RICHARD: You two are the most insufferable World War fanatics I’d ever had a displeasure of meeting. “The Onedin Line” or I’m not bringing you presents.
JEREMY and JAMES both: That’s fiction.
RICHARD: So are your quarrel reasons!
[Jeremy laughs and continues laughing every time it seems he will stop. The other two grin along. When he finally stops, they stay facing each other for a few more moments, unspeaking. Then Richard shuffles something on the desk and lifts an A4 paper saying “We’ll be okay”.]
[Call ended]
_________________
*
When James opens the door to the cold winter night, Jeremy and Richard are wearing broad and genuine grins wide enough to split the world.

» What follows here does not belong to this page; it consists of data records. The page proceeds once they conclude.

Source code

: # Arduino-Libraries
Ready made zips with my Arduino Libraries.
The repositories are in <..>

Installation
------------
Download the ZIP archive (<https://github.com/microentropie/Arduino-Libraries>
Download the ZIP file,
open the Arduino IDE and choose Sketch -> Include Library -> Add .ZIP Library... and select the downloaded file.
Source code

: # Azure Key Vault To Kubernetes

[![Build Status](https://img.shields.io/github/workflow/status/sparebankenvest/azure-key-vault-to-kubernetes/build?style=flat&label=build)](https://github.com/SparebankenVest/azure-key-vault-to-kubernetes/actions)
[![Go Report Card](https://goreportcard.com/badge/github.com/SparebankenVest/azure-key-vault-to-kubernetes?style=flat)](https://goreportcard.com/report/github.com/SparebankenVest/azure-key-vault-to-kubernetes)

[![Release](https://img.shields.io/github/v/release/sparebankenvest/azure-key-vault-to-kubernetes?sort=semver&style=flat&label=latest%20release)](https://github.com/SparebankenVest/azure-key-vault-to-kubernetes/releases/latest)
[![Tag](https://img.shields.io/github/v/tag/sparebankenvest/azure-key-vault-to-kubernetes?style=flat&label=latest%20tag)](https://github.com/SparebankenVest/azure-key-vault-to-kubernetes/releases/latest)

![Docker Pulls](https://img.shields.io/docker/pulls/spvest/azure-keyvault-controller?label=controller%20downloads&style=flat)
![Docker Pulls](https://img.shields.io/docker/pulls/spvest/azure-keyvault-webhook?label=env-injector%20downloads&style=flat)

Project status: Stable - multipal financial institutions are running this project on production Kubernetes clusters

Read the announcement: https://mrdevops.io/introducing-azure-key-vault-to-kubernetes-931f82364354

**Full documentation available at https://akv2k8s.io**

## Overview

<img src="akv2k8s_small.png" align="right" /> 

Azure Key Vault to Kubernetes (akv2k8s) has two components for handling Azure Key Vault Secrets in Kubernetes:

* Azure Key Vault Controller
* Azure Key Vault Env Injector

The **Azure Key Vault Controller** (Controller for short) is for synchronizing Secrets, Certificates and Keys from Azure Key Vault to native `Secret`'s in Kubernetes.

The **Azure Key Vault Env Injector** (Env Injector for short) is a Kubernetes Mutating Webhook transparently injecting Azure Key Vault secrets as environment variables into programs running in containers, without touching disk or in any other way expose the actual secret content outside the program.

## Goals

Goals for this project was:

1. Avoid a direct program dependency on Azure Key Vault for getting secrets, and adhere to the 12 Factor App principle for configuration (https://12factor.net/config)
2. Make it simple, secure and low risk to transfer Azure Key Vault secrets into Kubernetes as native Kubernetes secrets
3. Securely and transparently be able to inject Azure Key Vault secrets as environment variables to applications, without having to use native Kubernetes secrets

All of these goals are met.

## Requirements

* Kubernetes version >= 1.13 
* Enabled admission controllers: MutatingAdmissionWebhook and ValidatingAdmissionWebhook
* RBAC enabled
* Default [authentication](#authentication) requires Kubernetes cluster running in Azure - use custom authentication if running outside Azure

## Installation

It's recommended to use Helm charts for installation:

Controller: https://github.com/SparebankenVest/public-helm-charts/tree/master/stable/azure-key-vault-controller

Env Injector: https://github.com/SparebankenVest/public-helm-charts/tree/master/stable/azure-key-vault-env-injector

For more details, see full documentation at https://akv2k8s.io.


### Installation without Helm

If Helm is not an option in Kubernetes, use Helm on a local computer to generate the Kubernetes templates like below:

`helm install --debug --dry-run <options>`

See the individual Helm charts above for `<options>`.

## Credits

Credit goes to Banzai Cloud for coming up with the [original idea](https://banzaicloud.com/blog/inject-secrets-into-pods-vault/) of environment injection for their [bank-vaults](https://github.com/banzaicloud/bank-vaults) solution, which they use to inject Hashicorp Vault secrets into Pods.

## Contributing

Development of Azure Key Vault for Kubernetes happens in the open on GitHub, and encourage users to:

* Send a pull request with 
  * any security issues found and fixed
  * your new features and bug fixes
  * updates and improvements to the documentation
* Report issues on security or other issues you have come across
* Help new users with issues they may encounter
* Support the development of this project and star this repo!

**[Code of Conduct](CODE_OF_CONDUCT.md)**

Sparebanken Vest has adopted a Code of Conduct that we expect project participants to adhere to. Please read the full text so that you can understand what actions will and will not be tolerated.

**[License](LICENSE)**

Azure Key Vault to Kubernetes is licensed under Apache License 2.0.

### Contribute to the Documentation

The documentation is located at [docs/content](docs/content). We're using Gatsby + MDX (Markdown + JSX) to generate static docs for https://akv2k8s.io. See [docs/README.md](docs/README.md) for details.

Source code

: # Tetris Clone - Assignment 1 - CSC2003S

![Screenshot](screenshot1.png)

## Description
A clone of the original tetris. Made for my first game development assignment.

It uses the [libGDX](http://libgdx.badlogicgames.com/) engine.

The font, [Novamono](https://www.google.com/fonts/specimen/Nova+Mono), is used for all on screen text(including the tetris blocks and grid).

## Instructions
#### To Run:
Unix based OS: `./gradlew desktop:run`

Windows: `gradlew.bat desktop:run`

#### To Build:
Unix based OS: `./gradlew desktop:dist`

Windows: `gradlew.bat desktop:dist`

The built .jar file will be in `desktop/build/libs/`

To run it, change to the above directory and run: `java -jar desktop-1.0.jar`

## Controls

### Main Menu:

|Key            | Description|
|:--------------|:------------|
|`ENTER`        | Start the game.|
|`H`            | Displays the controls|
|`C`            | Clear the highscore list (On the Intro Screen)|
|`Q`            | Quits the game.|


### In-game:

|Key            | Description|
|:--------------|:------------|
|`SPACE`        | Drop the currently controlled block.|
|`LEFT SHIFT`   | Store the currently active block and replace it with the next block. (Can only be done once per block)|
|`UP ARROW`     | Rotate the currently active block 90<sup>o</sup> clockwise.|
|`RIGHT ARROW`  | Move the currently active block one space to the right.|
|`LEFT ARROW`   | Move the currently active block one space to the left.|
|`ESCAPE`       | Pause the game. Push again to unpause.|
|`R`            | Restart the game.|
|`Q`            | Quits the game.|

They both have one hand occupied with bags sagging with drinks while Richard’s other hand is holding a long box and Jeremy’s a laptop case.
“Chin up, Ebenezer, we’ve come to rescue you”, says Jeremy in that loud, boisterous tone that would wake the dead. “And you can’t chase us away because we’ve brought negative tests for proof.”
“Yup, and before you say anything about us getting fed up with each other after two days and resort to murder, girls have sent Monopoly, so we can do it right away.” Richard lifts the box in his hand a little. “But you’re wrong if you think I’m gonna let you rob the bank again.”
“Or”, Jeremy suggests in his show voice, “we can drink all this so we can lay off killing each other until the next special. I even brought us all sequels of "Ocean’s 11"! Did you know that there were no stunt doubles used at all in the laser scene, it was all Vincent Cassel!”
James blinks rapidly into the face of eye-stinging cold, processing what was said in rapid succession, standing opposite two expectant faces. When reality catches up, he smiles into the face of the fact that he won’t have to spend Christmas in a self-loathing drunken stupor. Then he steps aside and opens the door wide.